The number of clauses in an unsatisfiable CNF

Question

I am interested in generalisations of the following observation:

An unsatisfiable $k$-CNF has at least $2^k$ clauses.

A special case of the observation is when $k=n$, where $n$ is the number of variables. In this case, the clause-variable incidence graph is a complete bipartite graph.

I am particularly interested in the question:

Is there a lower bound on the number of clauses in a CNF $\phi$, in terms of the number of variables of $\phi$, when the clause-variable incidence graph of $\phi$ is $2K_2$-free (i.e. is a bipartite chain graph)?

But I am also interested in any generalisation of that question, or references to papers on questions about CNFs with this extremal flavour.

EDIT: Thanks to Christian Komusiewicz for highlighting that my question was ambiguous. The lower bound I'm after should be a function of the number of variables.

Answer 1

For arbitrarily large number $n$ of variables, the following CNF formula $\phi$ is not satisfiable, has only three clauses, and a $2K_2$-free clause-variable incidence graph:

$C_1=(x_1)$, $C_2=(\neg x_1)$, $C_3=(x_1,\ldots,x_n)$.

Thus, to get more interesting lower bounds one needs to make assumption about the minimum clause size or about the size of classes of clauses that contain the same variables (i.e. that have identical neighborhoods in the clause-variable incidence graph).

Observe that when the minimum clause size is $k$, then the example above can be adapted to give formulas with $2^k+1$ clauses and arbitrarily large number of variables $n$ that are not satisfiable.
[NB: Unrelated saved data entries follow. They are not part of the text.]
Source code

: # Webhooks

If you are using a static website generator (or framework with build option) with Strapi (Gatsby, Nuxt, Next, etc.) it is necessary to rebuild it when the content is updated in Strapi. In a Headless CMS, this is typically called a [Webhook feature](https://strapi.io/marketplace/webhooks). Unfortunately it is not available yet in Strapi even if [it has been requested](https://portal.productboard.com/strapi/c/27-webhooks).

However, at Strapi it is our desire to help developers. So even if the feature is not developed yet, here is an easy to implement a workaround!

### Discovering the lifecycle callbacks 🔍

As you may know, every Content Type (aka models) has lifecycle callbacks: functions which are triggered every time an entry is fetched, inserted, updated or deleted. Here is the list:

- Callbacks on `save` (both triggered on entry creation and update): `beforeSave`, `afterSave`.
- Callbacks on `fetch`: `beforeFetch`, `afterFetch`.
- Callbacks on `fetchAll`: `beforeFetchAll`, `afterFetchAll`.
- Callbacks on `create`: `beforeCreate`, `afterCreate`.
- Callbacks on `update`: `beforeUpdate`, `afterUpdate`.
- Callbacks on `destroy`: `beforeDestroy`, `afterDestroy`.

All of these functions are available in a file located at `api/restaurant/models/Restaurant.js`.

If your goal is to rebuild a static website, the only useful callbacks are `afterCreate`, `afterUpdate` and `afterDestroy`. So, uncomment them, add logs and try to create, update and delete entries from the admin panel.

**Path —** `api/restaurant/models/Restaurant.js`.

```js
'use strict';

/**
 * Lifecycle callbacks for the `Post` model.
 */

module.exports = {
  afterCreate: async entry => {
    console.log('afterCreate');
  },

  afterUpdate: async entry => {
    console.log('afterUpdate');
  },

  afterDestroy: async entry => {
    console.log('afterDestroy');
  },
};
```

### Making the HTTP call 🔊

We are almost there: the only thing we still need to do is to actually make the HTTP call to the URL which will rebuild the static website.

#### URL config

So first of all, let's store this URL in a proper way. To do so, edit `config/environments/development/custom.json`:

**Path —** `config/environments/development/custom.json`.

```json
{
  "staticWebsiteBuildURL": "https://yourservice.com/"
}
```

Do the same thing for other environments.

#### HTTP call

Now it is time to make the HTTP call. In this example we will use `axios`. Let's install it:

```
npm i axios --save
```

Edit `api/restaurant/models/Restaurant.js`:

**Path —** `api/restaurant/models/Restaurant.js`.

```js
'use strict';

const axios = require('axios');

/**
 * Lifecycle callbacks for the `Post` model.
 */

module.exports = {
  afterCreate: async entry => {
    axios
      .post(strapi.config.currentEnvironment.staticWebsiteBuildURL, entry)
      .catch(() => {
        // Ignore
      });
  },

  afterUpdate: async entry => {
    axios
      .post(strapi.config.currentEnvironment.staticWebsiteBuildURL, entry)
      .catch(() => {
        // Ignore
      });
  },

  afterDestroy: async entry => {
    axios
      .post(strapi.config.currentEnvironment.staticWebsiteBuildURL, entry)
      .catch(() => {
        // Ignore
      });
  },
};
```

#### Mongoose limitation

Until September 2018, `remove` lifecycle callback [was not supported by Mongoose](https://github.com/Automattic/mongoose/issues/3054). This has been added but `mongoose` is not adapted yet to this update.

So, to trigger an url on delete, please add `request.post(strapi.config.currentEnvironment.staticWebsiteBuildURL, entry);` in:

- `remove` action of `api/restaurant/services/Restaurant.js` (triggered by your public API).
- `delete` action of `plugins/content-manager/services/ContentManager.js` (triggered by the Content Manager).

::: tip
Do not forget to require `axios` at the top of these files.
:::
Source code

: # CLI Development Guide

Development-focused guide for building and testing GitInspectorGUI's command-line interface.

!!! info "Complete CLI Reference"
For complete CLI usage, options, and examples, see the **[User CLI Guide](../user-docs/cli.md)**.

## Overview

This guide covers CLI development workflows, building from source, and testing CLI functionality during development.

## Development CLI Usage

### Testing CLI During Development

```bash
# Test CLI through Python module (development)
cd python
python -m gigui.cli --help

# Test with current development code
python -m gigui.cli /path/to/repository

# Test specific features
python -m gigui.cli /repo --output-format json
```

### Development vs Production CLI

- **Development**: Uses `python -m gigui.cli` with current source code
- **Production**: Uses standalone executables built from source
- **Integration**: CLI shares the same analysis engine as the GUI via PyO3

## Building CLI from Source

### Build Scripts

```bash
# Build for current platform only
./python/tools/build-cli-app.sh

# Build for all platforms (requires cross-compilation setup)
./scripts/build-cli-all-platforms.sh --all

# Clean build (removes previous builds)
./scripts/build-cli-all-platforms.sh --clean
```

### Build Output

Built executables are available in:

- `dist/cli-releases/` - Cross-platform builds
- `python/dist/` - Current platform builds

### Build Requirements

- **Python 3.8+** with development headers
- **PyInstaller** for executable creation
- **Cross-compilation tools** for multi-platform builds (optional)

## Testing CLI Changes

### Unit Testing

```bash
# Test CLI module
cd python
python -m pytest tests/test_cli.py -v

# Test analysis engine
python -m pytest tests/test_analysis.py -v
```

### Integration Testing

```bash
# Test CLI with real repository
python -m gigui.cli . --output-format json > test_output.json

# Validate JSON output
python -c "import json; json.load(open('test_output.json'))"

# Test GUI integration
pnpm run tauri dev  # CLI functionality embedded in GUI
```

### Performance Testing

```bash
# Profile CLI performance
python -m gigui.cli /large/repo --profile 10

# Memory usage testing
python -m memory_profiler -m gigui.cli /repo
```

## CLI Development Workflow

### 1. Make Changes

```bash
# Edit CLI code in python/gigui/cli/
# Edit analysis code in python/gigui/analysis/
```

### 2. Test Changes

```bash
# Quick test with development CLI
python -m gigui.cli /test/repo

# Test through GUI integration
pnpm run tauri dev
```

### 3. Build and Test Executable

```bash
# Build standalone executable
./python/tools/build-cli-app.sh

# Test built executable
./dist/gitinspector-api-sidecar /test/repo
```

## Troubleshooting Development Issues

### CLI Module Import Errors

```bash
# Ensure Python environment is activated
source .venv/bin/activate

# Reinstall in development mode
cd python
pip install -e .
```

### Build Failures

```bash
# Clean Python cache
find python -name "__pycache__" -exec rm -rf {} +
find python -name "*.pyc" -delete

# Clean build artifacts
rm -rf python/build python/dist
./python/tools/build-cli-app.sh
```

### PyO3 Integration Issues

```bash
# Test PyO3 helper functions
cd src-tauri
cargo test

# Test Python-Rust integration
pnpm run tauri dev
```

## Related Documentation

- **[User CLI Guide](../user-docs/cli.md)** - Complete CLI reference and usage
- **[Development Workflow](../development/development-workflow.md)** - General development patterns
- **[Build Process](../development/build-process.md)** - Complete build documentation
Moreover, when the number of clauses is $m<2^k+1$, then the formula is satisfiable even for arbitrarily large $n>k$: Let $C_m$ be the clause that has is incident with the largest set of variables. Since $n>k$, there is a variable $y$ that is not contained in the variable set of $C_1$, the clause with the smallest set of incident variables. Now, as for $k$-CNF formulas, the clauses $C_1,\ldots,C_{m-1}$ can be satisfied via an assignment of the first $k$ variables (which they all contain) and $C_m$ can be satisfied via the appropriate assignment of $y$.